*** Recorded data

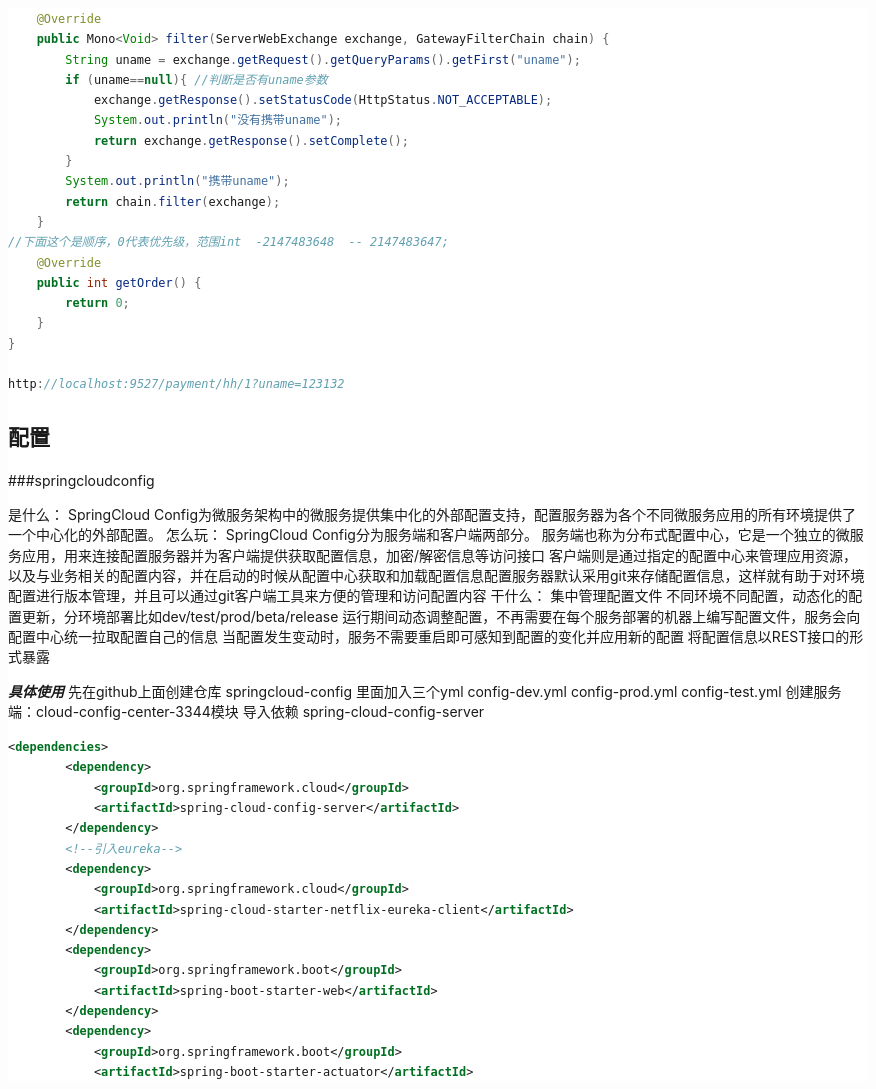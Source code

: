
 ```java
    @Override
    public Mono<Void> filter(ServerWebExchange exchange, GatewayFilterChain chain) {
        String uname = exchange.getRequest().getQueryParams().getFirst("uname");
        if (uname==null){ //判断是否有uname参数
            exchange.getResponse().setStatusCode(HttpStatus.NOT_ACCEPTABLE);
            System.out.println("没有携带uname");
            return exchange.getResponse().setComplete();
        }
        System.out.println("携带uname");
        return chain.filter(exchange);
    }
//下面这个是顺序，0代表优先级，范围int  -2147483648  -- 2147483647;
    @Override
    public int getOrder() {
        return 0;
    }
}

http://localhost:9527/payment/hh/1?uname=123132
```
## 配置

###springcloudconfig

是什么：
   SpringCloud Config为微服务架构中的微服务提供集中化的外部配置支持，配置服务器为各个不同微服务应用的所有环境提供了一个中心化的外部配置。
怎么玩：
  SpringCloud Config分为服务端和客户端两部分。
  服务端也称为分布式配置中心，它是一个独立的微服务应用，用来连接配置服务器并为客户端提供获取配置信息，加密/解密信息等访问接口
  客户端则是通过指定的配置中心来管理应用资源，以及与业务相关的配置内容，并在启动的时候从配置中心获取和加载配置信息配置服务器默认采用git来存储配置信息，这样就有助于对环境配置进行版本管理，并且可以通过git客户端工具来方便的管理和访问配置内容
干什么：
  集中管理配置文件
  不同环境不同配置，动态化的配置更新，分环境部署比如dev/test/prod/beta/release
  运行期间动态调整配置，不再需要在每个服务部署的机器上编写配置文件，服务会向配置中心统一拉取配置自己的信息
  当配置发生变动时，服务不需要重启即可感知到配置的变化并应用新的配置
  将配置信息以REST接口的形式暴露

***具体使用***
先在github上面创建仓库 springcloud-config 里面加入三个yml
config-dev.yml
config-prod.yml
config-test.yml
创建服务端：cloud-config-center-3344模块 
导入依赖 spring-cloud-config-server
```xml
<dependencies>
        <dependency>
            <groupId>org.springframework.cloud</groupId>
            <artifactId>spring-cloud-config-server</artifactId>
        </dependency>
        <!--引入eureka-->
        <dependency>
            <groupId>org.springframework.cloud</groupId>
            <artifactId>spring-cloud-starter-netflix-eureka-client</artifactId>
        </dependency>
        <dependency>
            <groupId>org.springframework.boot</groupId>
            <artifactId>spring-boot-starter-web</artifactId>
        </dependency>
        <dependency>
            <groupId>org.springframework.boot</groupId>
            <artifactId>spring-boot-starter-actuator</artifactId>
```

******

Exercise instructions:
Of the lines above, copy each that contains "test".

Exercise answer:
  不同环境不同配置，动态化的配置更新，分环境部署比如dev/test/prod/beta/release
config-test.yml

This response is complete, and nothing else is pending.